Probes of UQM: A growing realization has been that even if exotic states are created in quantum materials, a new generation of tools will be needed to identify and to properly characterize them. This is because existing probes are biased towards classical order parameters, and lack the ability to discern subtle forms of quantum order. Here too significant progress has been achieved – one example worth highlighting is utilizing random rotations of quantum states followed by measurements to identify exotic forms of order. While this may appear to be the equivalent of adding noise to a measurement, in fact subtle correlations in the noise turn out to be the signal.
New Directions in UQM: How is quantum matter affected by measurement? While measurement is fundamental to quantum mechanics, it had not been discussed much in the context of many quantum particles, i.e. quantum matter. In few particle quantum theory, measurement is known to lead to the quantum “Zeno effect” which prevents time evolution, the reference being to Zeno’s paradox for a continuously monitored system. Is there a quantum many-body Zeno effect? This was answered in a flurry of activity in the recent past with important contributions from the UQM collaboration. Remarkably, a finite measurement threshold was shown to exist separating two distinct phases. Deep connections to the theory of quantum error correcting codes have emerged and a surprising fact – conformal invariance at the phase transition – has also been established.
Public Lecture (Wednesday, January 20)
Xie Chen, Ph.D.
Professor, Division of Physics, Mathematics and Astronomy, California Institute of Technology
Fracton: From Quantum Hard Drive to Foliated Manifold
Wednesday, January 20, 2021
4:45 – 5:00 PM ET Webinar waiting room opens
5:00 – 6:15 PM ET Talk + Q&A
Quantum systems are weird. A large quantum system where all the constituent quantum particles strongly interact with each other is even weirder. The recently discovered fracton systems are excellent examples of this. The constituent particles interact so strongly that single-particle features are obscured, and the low energy dynamics of the system is dominated by local defects that look completely different. They can have different charge, different statistics, and more surprisingly, they can be completely immobile, rendering even simple notions like momentum and mass inadequate.
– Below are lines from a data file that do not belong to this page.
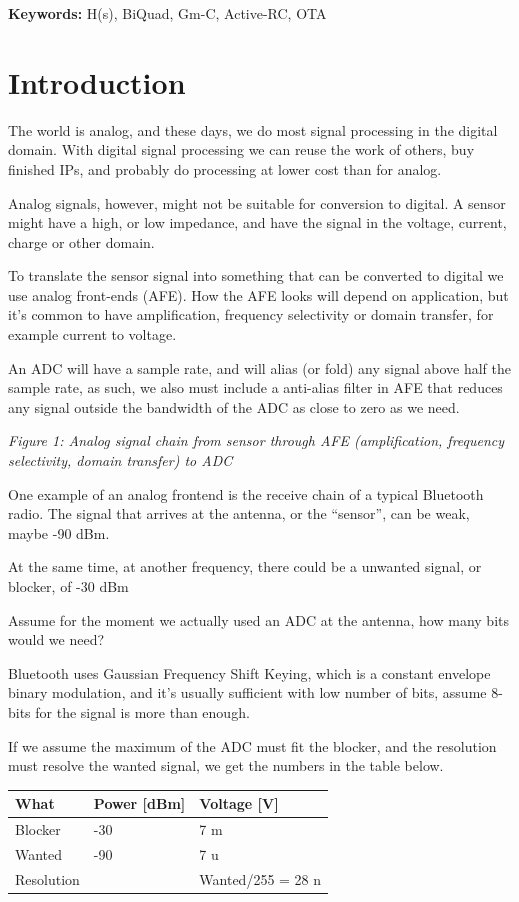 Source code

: \textbf{Keywords:} H(s), BiQuad, Gm-C, Active-RC, OTA

\section{Introduction}\label{introduction}

The world is analog, and these days, we do most signal processing in the
digital domain. With digital signal processing we can reuse the work of
others, buy finished IPs, and probably do processing at lower cost than
for analog.

Analog signals, however, might not be suitable for conversion to
digital. A sensor might have a high, or low impedance, and have the
signal in the voltage, current, charge or other domain.

To translate the sensor signal into something that can be converted to
digital we use analog front-ends (AFE). How the AFE looks will depend on
application, but it's common to have amplification, frequency
selectivity or domain transfer, for example current to voltage.

An ADC will have a sample rate, and will alias (or fold) any signal
above half the sample rate, as such, we also must include a anti-alias
filter in AFE that reduces any signal outside the bandwidth of the ADC
as close to zero as we need.


{
\centering
{}
}

\emph{Figure 1: Analog signal chain from sensor through AFE
(amplification, frequency selectivity, domain transfer) to ADC}

One example of an analog frontend is the receive chain of a typical
Bluetooth radio. The signal that arrives at the antenna, or the
``sensor'', can be weak, maybe -90 dBm.

At the same time, at another frequency, there could be a unwanted
signal, or blocker, of -30 dBm

Assume for the moment we actually used an ADC at the antenna, how many
bits would we need?

Bluetooth uses Gaussian Frequency Shift Keying, which is a constant
envelope binary modulation, and it's usually sufficient with low number
of bits, assume 8-bits for the signal is more than enough.

If we assume the maximum of the ADC must fit the blocker, and the
resolution must resolve the wanted signal, we get the numbers in the
table below.

\begin{longtable}[]{@{}lll@{}}
\toprule\noalign{}
What & Power {[}dBm{]} & Voltage {[}V{]} \\
\midrule\noalign{}
\endhead
\bottomrule\noalign{}
\endlastfoot
Blocker & -30 & 7 m \\
Wanted & -90 & 7 u \\
Resolution & & Wanted/255 = 28 n \\
\end{longtable}

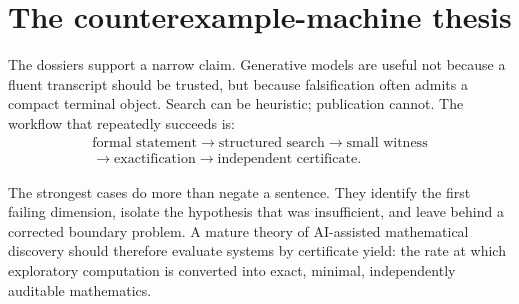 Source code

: \section{The counterexample-machine thesis}

The dossiers support a narrow claim.  Generative models are useful not because a fluent transcript should be trusted, but because falsification often admits a compact terminal object.  Search can be heuristic; publication cannot.  The workflow that repeatedly succeeds is:
\[
\begin{gathered}
\text{formal statement}\longrightarrow\text{structured search}
\longrightarrow\text{small witness}\\
\longrightarrow\text{exactification}
\longrightarrow\text{independent certificate}.
\end{gathered}
\]

The strongest cases do more than negate a sentence.  They identify the first failing dimension, isolate the hypothesis that was insufficient, and leave behind a corrected boundary problem.  A mature theory of AI-assisted mathematical discovery should therefore evaluate systems by certificate yield: the rate at which exploratory computation is converted into exact, minimal, independently auditable mathematics.
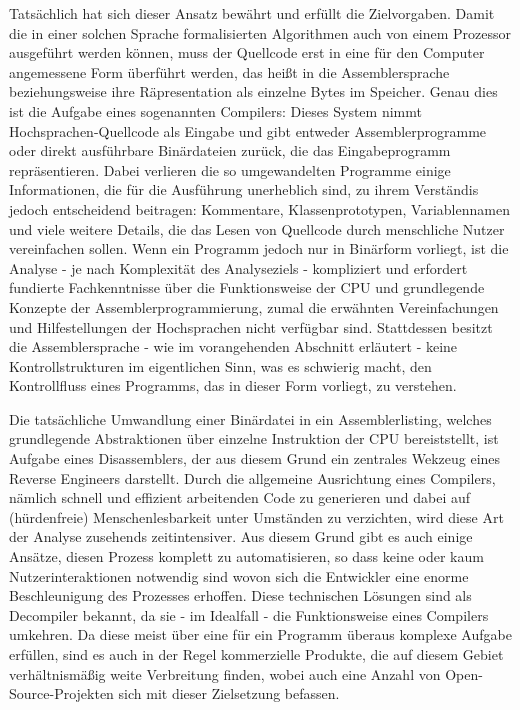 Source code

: \documentclass[11pt]{article}
\begin{document}
Tatsächlich hat sich dieser Ansatz bewährt und erfüllt die Zielvorgaben. Damit die in einer solchen
Sprache formalisierten Algorithmen auch von einem Prozessor ausgeführt werden können, muss der Quellcode
erst in eine für den Computer angemessene Form überführt werden, das heißt in die Assemblersprache
beziehungsweise ihre Räpresentation als einzelne Bytes im Speicher. Genau dies ist die Aufgabe eines
sogenannten Compilers: Dieses System nimmt Hochsprachen-Quellcode als Eingabe und gibt entweder
Assemblerprogramme oder direkt ausführbare Binärdateien zurück, die das Eingabeprogramm
repräsentieren. Dabei verlieren die so umgewandelten Programme einige Informationen, die für
die Ausführung unerheblich sind, zu ihrem Verständis jedoch entscheidend beitragen: Kommentare,
Klassenprototypen, Variablennamen und viele weitere Details, die das Lesen von Quellcode durch menschliche
Nutzer vereinfachen sollen. Wenn ein Programm jedoch nur in Binärform vorliegt,
ist die Analyse - je nach Komplexität des Analyseziels - kompliziert und
erfordert fundierte Fachkenntnisse über die Funktionsweise der CPU und grundlegende Konzepte der
Assemblerprogrammierung, zumal die erwähnten Vereinfachungen und Hilfestellungen der Hochsprachen
nicht verfügbar sind. Stattdessen besitzt die Assemblersprache - wie im vorangehenden Abschnitt
erläutert - keine Kontrollstrukturen im eigentlichen Sinn, was es schwierig macht,
den Kontrollfluss eines Programms, das in dieser Form vorliegt, zu verstehen.

Die tatsächliche
Umwandlung einer Binärdatei in ein Assemblerlisting, welches grundlegende Abstraktionen über
einzelne Instruktion der CPU bereiststellt, ist Aufgabe eines Disassemblers, der aus diesem Grund
ein zentrales Wekzeug eines Reverse Engineers darstellt. Durch die allgemeine Ausrichtung eines
Compilers, nämlich schnell und effizient arbeitenden Code zu generieren und dabei auf (hürdenfreie)
Menschenlesbarkeit unter Umständen zu verzichten, wird diese Art der Analyse zusehends zeitintensiver.
Aus diesem Grund gibt es auch einige Ansätze, diesen Prozess komplett zu automatisieren, so dass
keine oder kaum Nutzerinteraktionen notwendig sind wovon sich die Entwickler eine enorme Beschleunigung
des Prozesses erhoffen. Diese technischen Lösungen sind als Decompiler bekannt, da sie - im
Idealfall - die Funktionsweise eines Compilers umkehren. Da diese meist über eine für ein Programm
überaus komplexe Aufgabe erfüllen, sind es auch in der Regel kommerzielle Produkte, die auf diesem
Gebiet verhältnismäßig weite Verbreitung finden, wobei auch eine Anzahl von Open-Source-Projekten
sich mit dieser Zielsetzung befassen.
\end{document}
In this lecture, Xie Chen will tell the story of how such an unexpected discovery made in the quest for a quantum hard drive led to surprising developments. Such developments include the redefinition of fundamental concepts like phase and universality based on foliation in manifolds and the re-formulation of field theory. Along the way, the quest connected researchers in quantum information, condensed matter and high-energy theory, all inspired by the endless weirdness of strongly interacting quantum many-body systems.